Aprovechando que anoche, en la 2, emitieron la versión televisiva...
[17-IX-2009]Urtain era algo así como un altorrelieve musculado de la mitología del tardofranquismo (...) Sísifo en camiseta, Sísifo con chapela (...) Urtain, como el Régimen, ha sido fuerza para nada (...), se había convertido involuntariamente en el coloso de Rodas del franquismo, y ahora que muere el franquismo muere el coloso
Francisco Umbral
Ayer noche me acerqué al teatro Romea a ver una obra que, por un motivo u otro, despertó mi curiosidad desde que supe de ella.
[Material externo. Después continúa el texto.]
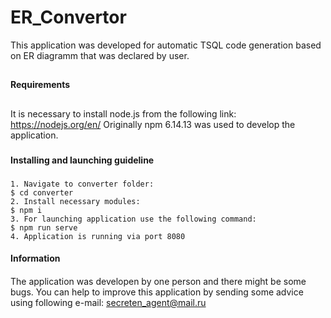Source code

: # ER_Convertor
 This application was developed for automatic TSQL code generation based on ER diagramm that was declared by user.
 ##
 **Requirements**
 ##
 It is necessary to install node.js from the following link: https://nodejs.org/en/
 Originally npm 6.14.13 was used to develop the application.
 ###
 **Installing and launching guideline**
 ###
    1. Navigate to converter folder:
    $ cd converter
    2. Install necessary modules:
    $ npm i
    3. For launching application use the following command:
    $ npm run serve
    4. Application is running via port 8080
####
**Information**
####
The application was developen by one person and there might be some bugs.
You can help to improve this application by sending some advice using following e-mail:
    secreten_agent@mail.ru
El mundo del boxeo, del que soy totalmente ajeno (no me interesa lo más mínimo) ha dado mucho juego en el cine (de Robert de Niro/Jake La Motta en Toro salvaje a la Million dollar baby de Clint Eastwood), y resulta que en España tuvimos nuestro particular toro salvaje, el Morrosko de Cestona, José Manuel Ibar Urtain (1943-1992). La España del franquismo murió en los años de la transición (¿1982 como muy tarde?), pero sus símbolos (tergiversados y manipulados) duraron varios años más. Uno de ellos, Urtain, el levantador de piedras reconvertido por un mánager ávido de dinero en boxeador sin técnica, a quien las sospechas de tongo siempre acompañaron; el ex boxeador que no supo encontrar su sitio en un país que se reconvertía en otra cosa; el hombre destrozado, el muñeco roto, el hombre incapaz de decir te quiero; Urtain, en definitiva, se lanzó al vacío desde su piso de Madrid cuatro días antes del inicio de los Juegos Olímpicos de Barcelona, el ejemplo más claro de que España ya era un país moderno. Juan Cavestany escribió un texto que parecía destinado para una película sobre Urtain. Se documentó a fondo sobre el personaje y su época, los años finales del franquismo, pero llegó un momento, como él mismo dice, «cuando me di cuenta de que toda la documentación que había acumulado no me servía. Lo sabía todo sobre Urtain, pero el caso es que al final de sus días, Urtain se había suicidado. Y suicidarse ¿no es una forma de decir al mundo: "no sabéis nada"?». A partir de este texto, reconvertida en obra de teatro, Animalario, bajo la batuta de Andrés Lima, construye una metáfora del final de una época, de un pobre hombre roto, de las miserias humanas.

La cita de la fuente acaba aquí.